More questions on taxes
It might help us as we try to make sense of the whole Tax Increase in Waynesboro That Wasn’t, At Least for Frank Lucente, to look at how it could be that aggregate assessed property values could be up 5 percent over the past two years even as people like Lucente are seeing their property values plummet.
I contacted City Assessor John Kiger to get numbers on assessed values in the aggregate, and wasn’t surprised to see substantial growth in commercial values very much in the lead.
In fact, the commercial sector, which accounts for just 23.3 percent of the value of all property in Waynesboro, accounted for 56 percent of the increase in aggregate property values between 2007 and 2009, with the $64 million increase reflecting an overall 17 percent spike in values of commercial properties in the two-year period.
This should be no surprise, given the growth in the West End that has recently been complemented by the addition of the Waynesboro Town Center that has raised values across the board, for example, with the Wal-Mart property on Lucy Lane growing in value from $15.8 million in 2007 to $17.6 million in 2009, an increase of 11 percent in the period.
How does that impact our ongoing tax-rate discussion, then? Well, for political purposes the advocates led by Lucente for a three-cent property-tax decrease have made the case that residential taxpayers are being saddled with a 5.3 percent tax increase because the overall assessment increase is 5.3 percent.
But as Lucente’s own personal story – the assessed value of his home on Pickett Road dropped $10,500 from 2007 to 2009, according to the Virginia Mass Appraisal Network website – demonstrates, the reality is a bit more complicated than the political story we’ve been sold.

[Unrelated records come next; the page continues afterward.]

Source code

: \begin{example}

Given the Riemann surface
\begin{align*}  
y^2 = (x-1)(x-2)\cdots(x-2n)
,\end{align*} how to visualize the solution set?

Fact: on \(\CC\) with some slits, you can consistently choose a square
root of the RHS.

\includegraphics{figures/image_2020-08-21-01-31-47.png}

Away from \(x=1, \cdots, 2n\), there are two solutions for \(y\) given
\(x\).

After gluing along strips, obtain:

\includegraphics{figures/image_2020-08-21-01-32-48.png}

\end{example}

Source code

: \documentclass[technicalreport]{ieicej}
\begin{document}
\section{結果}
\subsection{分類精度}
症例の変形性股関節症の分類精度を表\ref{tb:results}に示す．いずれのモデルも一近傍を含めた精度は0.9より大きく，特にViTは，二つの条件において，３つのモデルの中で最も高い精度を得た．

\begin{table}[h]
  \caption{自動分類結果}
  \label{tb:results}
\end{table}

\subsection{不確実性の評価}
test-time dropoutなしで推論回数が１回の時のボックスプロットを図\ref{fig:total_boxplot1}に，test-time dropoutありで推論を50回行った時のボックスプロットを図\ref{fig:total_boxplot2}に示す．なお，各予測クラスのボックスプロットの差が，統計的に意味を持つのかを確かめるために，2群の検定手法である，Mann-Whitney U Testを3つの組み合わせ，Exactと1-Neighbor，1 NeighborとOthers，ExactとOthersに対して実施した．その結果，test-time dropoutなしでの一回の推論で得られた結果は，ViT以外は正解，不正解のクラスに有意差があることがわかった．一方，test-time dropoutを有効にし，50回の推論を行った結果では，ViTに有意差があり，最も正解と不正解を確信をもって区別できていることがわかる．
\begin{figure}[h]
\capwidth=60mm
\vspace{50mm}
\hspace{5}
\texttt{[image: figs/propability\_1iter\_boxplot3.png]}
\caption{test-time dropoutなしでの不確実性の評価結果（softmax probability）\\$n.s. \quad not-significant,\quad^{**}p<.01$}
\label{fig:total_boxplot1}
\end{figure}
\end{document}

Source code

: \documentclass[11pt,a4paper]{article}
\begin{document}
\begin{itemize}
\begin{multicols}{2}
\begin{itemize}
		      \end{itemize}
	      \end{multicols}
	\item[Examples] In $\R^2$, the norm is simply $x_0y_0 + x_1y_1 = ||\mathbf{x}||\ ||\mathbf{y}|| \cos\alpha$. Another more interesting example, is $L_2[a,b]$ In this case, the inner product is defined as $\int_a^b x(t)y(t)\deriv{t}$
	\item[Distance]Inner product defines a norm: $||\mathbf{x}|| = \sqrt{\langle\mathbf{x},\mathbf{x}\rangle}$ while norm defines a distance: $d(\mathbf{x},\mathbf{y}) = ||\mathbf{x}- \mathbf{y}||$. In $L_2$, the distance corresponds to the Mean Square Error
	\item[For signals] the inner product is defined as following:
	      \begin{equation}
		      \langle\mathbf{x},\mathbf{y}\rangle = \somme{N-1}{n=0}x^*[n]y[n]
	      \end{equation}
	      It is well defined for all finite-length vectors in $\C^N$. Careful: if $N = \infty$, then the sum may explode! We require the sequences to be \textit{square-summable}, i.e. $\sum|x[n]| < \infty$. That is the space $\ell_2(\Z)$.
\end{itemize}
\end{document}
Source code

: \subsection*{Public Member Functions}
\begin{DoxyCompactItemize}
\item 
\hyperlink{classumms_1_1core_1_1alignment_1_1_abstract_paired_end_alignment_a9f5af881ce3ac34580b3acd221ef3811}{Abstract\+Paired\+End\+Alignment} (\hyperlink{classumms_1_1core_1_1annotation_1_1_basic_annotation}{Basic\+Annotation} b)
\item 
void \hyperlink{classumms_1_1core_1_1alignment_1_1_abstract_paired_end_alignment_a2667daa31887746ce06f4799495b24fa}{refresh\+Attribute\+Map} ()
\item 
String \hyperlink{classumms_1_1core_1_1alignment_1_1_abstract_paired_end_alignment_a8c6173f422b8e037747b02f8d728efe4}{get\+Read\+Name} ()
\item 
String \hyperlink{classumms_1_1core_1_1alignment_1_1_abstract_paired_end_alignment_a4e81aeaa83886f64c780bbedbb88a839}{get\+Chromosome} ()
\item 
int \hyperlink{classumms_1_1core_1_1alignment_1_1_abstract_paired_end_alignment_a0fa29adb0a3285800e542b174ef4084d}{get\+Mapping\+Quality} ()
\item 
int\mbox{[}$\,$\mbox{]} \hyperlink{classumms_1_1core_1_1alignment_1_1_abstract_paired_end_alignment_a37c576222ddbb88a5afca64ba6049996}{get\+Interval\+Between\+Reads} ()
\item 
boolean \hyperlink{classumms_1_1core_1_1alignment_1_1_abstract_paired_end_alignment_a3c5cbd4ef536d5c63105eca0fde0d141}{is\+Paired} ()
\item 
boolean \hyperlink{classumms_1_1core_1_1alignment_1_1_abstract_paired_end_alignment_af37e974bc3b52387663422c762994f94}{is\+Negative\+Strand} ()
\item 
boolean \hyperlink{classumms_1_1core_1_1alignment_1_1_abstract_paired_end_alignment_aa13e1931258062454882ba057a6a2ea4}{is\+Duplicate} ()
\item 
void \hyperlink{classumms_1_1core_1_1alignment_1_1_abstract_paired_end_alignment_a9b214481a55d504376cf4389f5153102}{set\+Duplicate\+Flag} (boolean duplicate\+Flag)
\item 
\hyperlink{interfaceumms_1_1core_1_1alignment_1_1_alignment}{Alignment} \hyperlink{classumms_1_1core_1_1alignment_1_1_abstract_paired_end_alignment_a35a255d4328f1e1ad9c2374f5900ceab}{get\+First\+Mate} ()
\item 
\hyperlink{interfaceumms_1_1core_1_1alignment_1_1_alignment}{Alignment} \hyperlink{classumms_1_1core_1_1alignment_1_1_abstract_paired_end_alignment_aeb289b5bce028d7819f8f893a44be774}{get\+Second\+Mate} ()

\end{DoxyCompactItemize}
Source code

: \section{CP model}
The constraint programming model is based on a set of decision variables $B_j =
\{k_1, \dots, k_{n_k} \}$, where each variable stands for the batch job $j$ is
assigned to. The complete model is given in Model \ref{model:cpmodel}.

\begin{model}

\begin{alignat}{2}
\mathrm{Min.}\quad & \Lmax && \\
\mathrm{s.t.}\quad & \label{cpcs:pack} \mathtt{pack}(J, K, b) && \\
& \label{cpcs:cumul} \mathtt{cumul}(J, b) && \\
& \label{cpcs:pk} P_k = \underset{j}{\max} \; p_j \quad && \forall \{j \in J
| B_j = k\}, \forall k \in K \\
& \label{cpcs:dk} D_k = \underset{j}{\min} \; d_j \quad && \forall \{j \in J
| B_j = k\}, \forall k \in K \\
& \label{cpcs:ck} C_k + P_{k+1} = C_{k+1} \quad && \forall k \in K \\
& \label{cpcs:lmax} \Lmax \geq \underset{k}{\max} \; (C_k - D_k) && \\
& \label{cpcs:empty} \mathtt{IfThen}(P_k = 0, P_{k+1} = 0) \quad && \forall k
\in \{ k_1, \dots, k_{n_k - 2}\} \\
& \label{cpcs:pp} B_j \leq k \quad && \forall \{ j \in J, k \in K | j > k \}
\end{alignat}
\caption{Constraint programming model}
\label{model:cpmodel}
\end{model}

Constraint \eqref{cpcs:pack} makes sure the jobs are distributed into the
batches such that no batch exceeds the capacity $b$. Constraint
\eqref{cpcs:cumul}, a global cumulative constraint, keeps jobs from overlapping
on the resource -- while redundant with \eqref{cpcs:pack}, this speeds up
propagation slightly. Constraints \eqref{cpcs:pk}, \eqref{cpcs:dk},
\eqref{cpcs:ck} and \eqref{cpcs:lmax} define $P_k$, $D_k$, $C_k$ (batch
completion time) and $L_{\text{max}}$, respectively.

For starters, you can half that amount based on the impact on that overall figure of the growth in commercial values. Which brings us to residential, where Lucente’s story of a drop in his assessed value is not at all atypical. I looked at the assessed values of the homes of all five members of City Council, and three, including Lucente, City Councilwoman Lorie Smith and City Councilman Bruce Allen, saw their assessed values drop, with one, City Councilwoman Nancy Dowdy, having her home value increase a modest 2 percent, and Mayor Tim Williams having his increase 11 percent.
Spreading out – City Manager Mike Hamp’s home value was down 5 percent; Assistant City Manager Jim Shaw’s value was down 4 percent; former City Manager Doug Walker was up 2 percent, but that was after a significant home-improvement project in the 2007-2009 time frame.
Police Chief Doug Davis and Fire Chief Charlie Scott both had increases; Budget Manager Pat Nicosia had a decrease.
So the picture on the residential side is mixed, commercial is booming, industry is pretty stagnant, at 2.6 percent growth in assessed values from 2007 to 2009.
And then there’s this bottom line – the $39.4 million budget that the city is working on for 2009-2010 is about $1 million smaller than the one that was adopted last spring.
And here I was trying to make sense of things, and all I’ve done is raise more questions as to what all the fuss the past few weeks has been about.